1. Build your Characters
“I think the best stories always end up being about the people rather than the event, which is to say character-driven.”– Stephen King
First and foremost, stories need people. Without characters, you just have a series of disparate events with no real impact or purpose. And, importantly, characters are necessary because readers are seeking connection.
From a UX perspective, this means putting humans at the centre of our design processes. When building your company’s website, consider your users as the main character or protagonist.
Just like a writer doesn’t centre themselves when telling a story, designers should build their websites around users, not around themselves.
Making personas of target users early in the design process is a perfect way to understand who your users are and what they want to achieve on your site. It also sets the tone for your project. Creating detailed personas for each user will immediately put your team into the mindset of a user, as opposed to building from the POV of the company or brand.
2. Construct your World
“Storytelling offers the opportunity to talk with your audience, not at them.”– Laura Holloway
It’s important to understand who your characters are, but in order to do that you need to know where they come from. Context is everything.
When telling a story, your characters don’t exist in a vacuum. Rather, they live in a world that has its own rules and customs. Characters also usually have a backstory, which colours the choices and actions that they make within your story.
Shaping these contextual elements of a story is often referred to as “world-building”.
World-building is an essential element of UX as well. Building personas isn’t just about understanding who your users are in terms of demographics. It’s also about understanding the context they come from. What events might bring them to your site? How might they get there? In what ways will they share information about your product or service?
These questions will provide context around your users, and context allows you to design a website that speaks to user’s unique circumstances and addresses their specific needs.
3. Understand and Address Conflict
“Story is a yearning meeting an obstacle.”– Robert Olen Butler
In every story, a conflict is required to move the plot along and develop characters. This conflict can be big or small, but either way, it has to present your character with an obstacle that can then be overcome.
I know what you’re thinking… good UX shouldn’t have obstacles.

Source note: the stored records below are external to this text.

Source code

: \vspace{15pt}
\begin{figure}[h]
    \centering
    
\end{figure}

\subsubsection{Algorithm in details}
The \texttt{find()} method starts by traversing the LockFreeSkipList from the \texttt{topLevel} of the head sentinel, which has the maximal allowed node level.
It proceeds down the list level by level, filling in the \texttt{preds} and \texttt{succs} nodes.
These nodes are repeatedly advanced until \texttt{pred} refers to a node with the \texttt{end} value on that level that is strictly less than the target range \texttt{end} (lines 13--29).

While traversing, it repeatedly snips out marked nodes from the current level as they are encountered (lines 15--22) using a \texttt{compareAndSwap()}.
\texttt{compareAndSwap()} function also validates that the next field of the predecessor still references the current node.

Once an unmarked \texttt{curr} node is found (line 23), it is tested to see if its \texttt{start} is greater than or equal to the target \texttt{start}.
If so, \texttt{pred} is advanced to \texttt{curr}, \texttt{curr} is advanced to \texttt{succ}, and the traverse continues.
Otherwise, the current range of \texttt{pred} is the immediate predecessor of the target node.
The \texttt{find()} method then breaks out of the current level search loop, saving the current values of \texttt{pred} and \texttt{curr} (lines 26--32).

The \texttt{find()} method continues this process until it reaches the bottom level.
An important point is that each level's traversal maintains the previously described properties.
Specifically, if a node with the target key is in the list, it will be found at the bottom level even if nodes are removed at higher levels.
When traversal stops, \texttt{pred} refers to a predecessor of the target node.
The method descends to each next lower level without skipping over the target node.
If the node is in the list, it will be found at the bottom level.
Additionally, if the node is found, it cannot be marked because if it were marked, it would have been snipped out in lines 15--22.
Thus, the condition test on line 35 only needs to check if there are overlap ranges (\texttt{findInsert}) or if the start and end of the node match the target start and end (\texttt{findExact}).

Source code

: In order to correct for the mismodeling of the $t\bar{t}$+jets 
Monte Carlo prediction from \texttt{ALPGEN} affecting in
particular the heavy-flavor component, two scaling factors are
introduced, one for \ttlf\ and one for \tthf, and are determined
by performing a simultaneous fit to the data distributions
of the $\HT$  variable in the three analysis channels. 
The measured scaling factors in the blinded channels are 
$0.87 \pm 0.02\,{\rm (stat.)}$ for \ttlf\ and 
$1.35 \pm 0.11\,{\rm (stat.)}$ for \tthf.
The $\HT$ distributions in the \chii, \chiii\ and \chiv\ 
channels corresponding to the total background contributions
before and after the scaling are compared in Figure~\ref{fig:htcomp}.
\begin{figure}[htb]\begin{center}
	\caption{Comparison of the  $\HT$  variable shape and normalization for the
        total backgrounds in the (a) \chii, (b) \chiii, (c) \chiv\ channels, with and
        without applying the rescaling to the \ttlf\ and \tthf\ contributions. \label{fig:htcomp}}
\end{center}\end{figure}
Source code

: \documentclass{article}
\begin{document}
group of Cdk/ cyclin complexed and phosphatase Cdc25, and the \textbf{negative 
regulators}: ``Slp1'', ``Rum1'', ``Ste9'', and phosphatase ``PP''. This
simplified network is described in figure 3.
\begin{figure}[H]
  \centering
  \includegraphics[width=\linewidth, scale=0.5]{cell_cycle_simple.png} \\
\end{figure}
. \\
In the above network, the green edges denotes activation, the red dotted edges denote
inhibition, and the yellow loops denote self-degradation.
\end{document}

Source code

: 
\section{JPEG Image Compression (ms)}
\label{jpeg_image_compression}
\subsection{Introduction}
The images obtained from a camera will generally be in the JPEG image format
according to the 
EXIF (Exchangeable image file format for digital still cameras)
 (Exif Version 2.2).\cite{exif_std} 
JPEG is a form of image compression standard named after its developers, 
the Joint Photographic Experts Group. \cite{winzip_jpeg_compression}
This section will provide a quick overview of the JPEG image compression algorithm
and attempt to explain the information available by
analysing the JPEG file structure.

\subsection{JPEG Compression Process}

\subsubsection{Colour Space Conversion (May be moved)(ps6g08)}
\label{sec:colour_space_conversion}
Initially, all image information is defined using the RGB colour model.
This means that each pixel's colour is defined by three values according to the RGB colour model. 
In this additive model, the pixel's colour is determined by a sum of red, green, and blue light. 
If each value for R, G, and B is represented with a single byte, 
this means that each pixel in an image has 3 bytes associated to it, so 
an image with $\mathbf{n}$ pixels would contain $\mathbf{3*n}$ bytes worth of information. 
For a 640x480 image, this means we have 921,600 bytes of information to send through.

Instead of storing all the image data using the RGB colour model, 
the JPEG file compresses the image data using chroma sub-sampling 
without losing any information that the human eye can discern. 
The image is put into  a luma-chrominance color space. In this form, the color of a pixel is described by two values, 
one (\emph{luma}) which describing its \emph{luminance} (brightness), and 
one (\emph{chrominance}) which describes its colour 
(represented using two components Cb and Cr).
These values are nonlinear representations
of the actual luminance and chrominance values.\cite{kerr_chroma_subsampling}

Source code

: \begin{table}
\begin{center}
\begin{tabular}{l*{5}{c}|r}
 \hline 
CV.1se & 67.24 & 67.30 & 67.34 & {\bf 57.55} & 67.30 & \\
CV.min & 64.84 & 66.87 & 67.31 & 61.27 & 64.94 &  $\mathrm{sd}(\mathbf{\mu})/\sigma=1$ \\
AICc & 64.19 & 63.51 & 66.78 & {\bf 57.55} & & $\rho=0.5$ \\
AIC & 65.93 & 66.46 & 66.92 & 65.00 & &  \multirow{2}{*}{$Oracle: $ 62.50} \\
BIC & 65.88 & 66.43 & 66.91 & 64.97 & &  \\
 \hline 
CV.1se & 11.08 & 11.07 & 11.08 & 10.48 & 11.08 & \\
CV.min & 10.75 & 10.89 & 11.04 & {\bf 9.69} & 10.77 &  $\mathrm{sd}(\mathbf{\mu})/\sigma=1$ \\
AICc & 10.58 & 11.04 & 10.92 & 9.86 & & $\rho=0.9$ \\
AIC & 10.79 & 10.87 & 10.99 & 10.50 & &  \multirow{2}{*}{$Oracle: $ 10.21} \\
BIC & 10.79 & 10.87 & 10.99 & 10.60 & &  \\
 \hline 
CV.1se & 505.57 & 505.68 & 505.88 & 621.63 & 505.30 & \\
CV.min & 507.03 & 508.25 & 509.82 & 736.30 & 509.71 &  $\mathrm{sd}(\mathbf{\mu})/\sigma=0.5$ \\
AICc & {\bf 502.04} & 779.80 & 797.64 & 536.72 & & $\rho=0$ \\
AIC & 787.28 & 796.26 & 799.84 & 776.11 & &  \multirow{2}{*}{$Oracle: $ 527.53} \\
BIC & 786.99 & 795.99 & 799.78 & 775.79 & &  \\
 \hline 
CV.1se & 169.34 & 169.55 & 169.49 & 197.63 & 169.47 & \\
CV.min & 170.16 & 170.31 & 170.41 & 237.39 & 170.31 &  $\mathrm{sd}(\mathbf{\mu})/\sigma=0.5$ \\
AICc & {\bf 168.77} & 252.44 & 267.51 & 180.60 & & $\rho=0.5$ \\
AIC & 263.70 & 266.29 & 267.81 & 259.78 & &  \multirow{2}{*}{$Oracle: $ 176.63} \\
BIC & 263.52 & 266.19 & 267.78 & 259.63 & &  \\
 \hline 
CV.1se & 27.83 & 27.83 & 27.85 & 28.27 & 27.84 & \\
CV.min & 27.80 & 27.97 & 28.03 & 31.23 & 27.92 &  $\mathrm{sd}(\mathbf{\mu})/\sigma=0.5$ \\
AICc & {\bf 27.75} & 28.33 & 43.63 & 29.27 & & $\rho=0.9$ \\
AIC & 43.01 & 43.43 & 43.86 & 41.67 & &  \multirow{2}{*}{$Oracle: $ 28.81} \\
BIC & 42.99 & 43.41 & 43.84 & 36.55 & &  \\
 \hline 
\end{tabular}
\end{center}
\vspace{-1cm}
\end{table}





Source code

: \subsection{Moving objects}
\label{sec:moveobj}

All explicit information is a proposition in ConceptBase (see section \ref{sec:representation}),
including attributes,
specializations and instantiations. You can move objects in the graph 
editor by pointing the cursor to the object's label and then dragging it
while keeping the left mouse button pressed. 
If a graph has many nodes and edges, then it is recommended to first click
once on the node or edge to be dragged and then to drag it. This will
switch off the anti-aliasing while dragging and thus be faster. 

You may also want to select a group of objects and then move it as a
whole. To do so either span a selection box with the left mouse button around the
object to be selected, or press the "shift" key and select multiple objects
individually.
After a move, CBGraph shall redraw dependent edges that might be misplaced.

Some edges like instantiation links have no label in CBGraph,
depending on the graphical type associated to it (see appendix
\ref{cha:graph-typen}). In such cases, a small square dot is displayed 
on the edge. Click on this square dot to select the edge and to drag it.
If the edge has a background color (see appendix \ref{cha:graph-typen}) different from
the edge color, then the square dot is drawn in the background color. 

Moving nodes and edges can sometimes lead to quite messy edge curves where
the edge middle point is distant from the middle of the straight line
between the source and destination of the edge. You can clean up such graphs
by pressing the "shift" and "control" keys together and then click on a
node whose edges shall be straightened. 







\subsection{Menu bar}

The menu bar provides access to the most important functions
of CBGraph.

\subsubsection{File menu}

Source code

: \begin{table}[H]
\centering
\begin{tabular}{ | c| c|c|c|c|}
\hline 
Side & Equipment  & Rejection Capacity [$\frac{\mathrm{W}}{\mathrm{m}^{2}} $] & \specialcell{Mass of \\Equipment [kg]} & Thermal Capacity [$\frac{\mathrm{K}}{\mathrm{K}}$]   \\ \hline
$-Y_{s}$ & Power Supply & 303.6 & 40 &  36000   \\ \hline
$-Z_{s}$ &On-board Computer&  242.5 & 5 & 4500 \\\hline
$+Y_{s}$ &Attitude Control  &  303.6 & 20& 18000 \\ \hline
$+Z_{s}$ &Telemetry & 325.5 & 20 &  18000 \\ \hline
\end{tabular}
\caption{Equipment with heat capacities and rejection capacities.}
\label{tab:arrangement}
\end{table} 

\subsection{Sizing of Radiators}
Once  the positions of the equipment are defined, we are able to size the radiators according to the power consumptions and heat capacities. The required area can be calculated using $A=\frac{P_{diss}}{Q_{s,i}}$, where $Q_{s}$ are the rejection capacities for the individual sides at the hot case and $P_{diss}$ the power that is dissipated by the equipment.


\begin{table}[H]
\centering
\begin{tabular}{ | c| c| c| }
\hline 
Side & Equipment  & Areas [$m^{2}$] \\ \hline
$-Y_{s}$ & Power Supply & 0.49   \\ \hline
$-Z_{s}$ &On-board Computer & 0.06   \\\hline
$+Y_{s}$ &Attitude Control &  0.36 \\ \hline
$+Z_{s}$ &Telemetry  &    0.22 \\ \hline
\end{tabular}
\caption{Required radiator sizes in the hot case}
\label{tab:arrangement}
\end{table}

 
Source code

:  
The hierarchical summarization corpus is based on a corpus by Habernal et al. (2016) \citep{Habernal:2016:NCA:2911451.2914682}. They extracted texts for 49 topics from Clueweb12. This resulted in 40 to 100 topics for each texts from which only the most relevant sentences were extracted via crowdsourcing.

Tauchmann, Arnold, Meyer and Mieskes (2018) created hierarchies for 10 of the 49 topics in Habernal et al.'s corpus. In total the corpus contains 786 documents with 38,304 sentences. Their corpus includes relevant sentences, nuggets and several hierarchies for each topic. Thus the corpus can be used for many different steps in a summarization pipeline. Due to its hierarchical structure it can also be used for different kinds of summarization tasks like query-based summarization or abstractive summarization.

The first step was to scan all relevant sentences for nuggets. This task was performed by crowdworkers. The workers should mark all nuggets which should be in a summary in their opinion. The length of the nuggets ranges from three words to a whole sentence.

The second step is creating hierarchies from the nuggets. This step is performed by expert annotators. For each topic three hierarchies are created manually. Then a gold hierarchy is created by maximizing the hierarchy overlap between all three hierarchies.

And you’re right! But understanding conflict is important nonetheless.
When designing a website, understanding conflict means considering what potential gaps and difficulties your users might have in accessing your product or service. From there, you can use the design of the website to fill those gaps.
This principle is about using user-knowledge to predict challenges and address them before they happen.
4. Structure your Plot
“Sometimes reality is too complex. Stories give it form.”– Jean Luc Godard
Plot is the backbone of every good story. You probably remember learning about the basic arc of a story in grade school– you start with conflict, travel through a rising action, reach a climax, and then finally end with a resolution.
A user journey should follow a similar pattern. A user begins with a want or a need, they explore that want or need through your website, and finally they make a crucial decision to engage, or disengage. In the end, your hope is that the user buys your product or requests your service.
In order to reach this end goal, it’s important to map out User Journeys that take into account your personas. Map out every step a user has to go through before reaching their ‘resolution’.
By understanding each step that a user takes on their journey, you can ensure that their experience is smooth and that all potential obstacles are addressed.
5. Create Impact
“Marketing is no longer about the stuff that you make, but about the stories you tell.”– Seth Godin
This quote from Seth Godin says it all. All stories hope to have a personal impact on their readers– otherwise, what’s the point?
The same is true for websites. Understanding this basic idea– that stories should create impact and have meaning– is essential to understanding good UX.
A user should be persuaded, through the design and content of your website, to engage with your brand. Keeping this in mind, you want to write compelling content and design in such a way that eases users worries and keeps them on track toward their end-goal.
Users should come away from your site feeling empowered, uplifted, and excited to share your story.
Keeping impact in mind will ensure that your UX reads like a fairytale.